Perhaps I've mentioned that The Pony needs an IQ test. It's not so much that he needs the test. We all know that he has an IQ. What The Pony needs is an IQ test SCORE, to send in with his application for that Mizzou smart kids summer symposium thingy that will be held for three weeks in June. He's been chomping at the bit to get over this hurdle. Besides, he just really likes tests.
The last time his IQ test was scheduled, the person who dropped it off at Newmentia forgot to include the scoring sheets. So it was postponed until the next day. Except that the next day, there was snow, and we missed school. The day after that was practice day for the Smartypants team. And the day after that was a Smartypants competition. And the day after that was a basketball make-up date marathon of four games. So...the IQ test was tentatively scheduled for today. We assumed it would be after school, as planned in the past.
In the halls of Newmentia this morning, I encountered the would-be test-giver. "Hey, I'm looking for The Pony. Our certified test-giver called, and says she can give The Pony his IQ test this morning at Basementia. I can run him over there." I told him of The Pony's schedule, and while I was in class introducing my students to Sciencebuddies, The Pony was whisked away to have his brain picked.
I saw the young fellow kicking up his heels in the lower hall after strapping on the feedbag. "How was your test?"
"Easy. At least it seemed that way to me."
After school, The Pony revealed that he had been called out of first hour to the office. "Did you think you were in trouble?"
"Not at all. In fact, I told the people sitting by me, 'It's probably about my IQ test.' I found out that's what it was, and went back to get my stuff. Then I got driven over to Basementia in a sportscar. Boy, was it low to the ground!"
It seems that a parent meeting suddenly came up, so The Pony was pawned off on another, who most likely volunteered in order to grab a quick smoke on the way back to Newmentia from Basementia. I suppose those with a habit abhor the smoke-free workplace, and long for the olden days of smoke-filled rooms where teachers lounged between classes.

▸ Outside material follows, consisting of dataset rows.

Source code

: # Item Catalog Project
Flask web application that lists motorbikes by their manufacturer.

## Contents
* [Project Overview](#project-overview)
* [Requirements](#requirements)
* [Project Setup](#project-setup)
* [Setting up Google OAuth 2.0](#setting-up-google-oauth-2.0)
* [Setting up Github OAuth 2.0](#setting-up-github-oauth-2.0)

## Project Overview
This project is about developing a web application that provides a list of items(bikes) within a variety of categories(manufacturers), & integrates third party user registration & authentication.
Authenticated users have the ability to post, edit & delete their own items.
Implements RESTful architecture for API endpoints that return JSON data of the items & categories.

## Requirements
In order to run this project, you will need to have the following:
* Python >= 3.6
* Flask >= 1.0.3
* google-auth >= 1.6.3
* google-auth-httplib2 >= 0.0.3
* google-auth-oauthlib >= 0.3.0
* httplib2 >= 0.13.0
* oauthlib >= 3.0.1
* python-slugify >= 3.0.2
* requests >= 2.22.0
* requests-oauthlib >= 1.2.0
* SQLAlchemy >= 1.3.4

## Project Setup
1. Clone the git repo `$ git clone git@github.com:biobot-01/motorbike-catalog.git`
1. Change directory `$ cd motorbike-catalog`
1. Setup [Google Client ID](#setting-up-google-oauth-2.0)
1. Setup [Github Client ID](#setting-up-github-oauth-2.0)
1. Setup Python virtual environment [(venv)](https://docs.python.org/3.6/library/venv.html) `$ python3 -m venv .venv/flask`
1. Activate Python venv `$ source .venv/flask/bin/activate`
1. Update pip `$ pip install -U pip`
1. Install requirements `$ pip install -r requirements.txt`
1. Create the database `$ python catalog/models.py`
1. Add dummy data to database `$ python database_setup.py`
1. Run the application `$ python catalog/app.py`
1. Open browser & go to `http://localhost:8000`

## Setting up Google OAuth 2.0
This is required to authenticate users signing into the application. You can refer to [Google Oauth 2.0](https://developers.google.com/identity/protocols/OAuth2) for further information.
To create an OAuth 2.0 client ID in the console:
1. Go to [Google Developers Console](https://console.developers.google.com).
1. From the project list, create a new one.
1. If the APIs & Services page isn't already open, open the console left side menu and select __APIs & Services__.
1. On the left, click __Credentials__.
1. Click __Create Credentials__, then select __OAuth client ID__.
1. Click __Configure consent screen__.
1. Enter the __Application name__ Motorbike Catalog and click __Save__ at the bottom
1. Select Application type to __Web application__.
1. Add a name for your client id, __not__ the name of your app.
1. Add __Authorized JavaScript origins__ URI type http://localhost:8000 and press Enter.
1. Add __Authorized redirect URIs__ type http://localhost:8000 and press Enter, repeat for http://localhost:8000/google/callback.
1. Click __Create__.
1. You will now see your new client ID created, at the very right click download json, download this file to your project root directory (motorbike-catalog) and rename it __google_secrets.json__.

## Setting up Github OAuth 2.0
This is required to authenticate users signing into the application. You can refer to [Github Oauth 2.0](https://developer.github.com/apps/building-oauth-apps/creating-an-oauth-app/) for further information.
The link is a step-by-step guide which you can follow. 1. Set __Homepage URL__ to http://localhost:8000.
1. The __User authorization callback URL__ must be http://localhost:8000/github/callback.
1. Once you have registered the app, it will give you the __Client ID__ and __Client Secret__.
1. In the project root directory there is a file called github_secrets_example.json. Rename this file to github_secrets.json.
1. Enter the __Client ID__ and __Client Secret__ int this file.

I know nothing of IQ tests, but have heard names bandied about. I asked The Pony if he knew what kind of test he had, perhaps a Wechsler, or a Stanford-Binet. He said he was pretty sure it was a Wechsler. The more he described it, the more in the dark I was. All I remember of testing from the one-room schoolhouse was when the schoolmarm gave us an "achievement test" every spring, and it was the Stanford-Binet, and it was a written entity. The Pony said his whole thing was responding to what the Tester showed him, or asked him. Huh.
"I think I did pretty well. There were only three of the vocabulary that I didn't know. And one of them, garrulous, was in Short Stories class, that Mark Twain jumping frog story, when I got back from testing! So NOW I know what it means. And another one sounded like abhor, so I said to strongly dislike, but it wasn't abhor, but I don't know what it was. Then there were sequences like where the letters go in alphabetical order, but the numbers are reversed. That was okay until they got to around eight in a sequence. And there were block designs, which I knew all of them except the last one. I can't wait to see how I did."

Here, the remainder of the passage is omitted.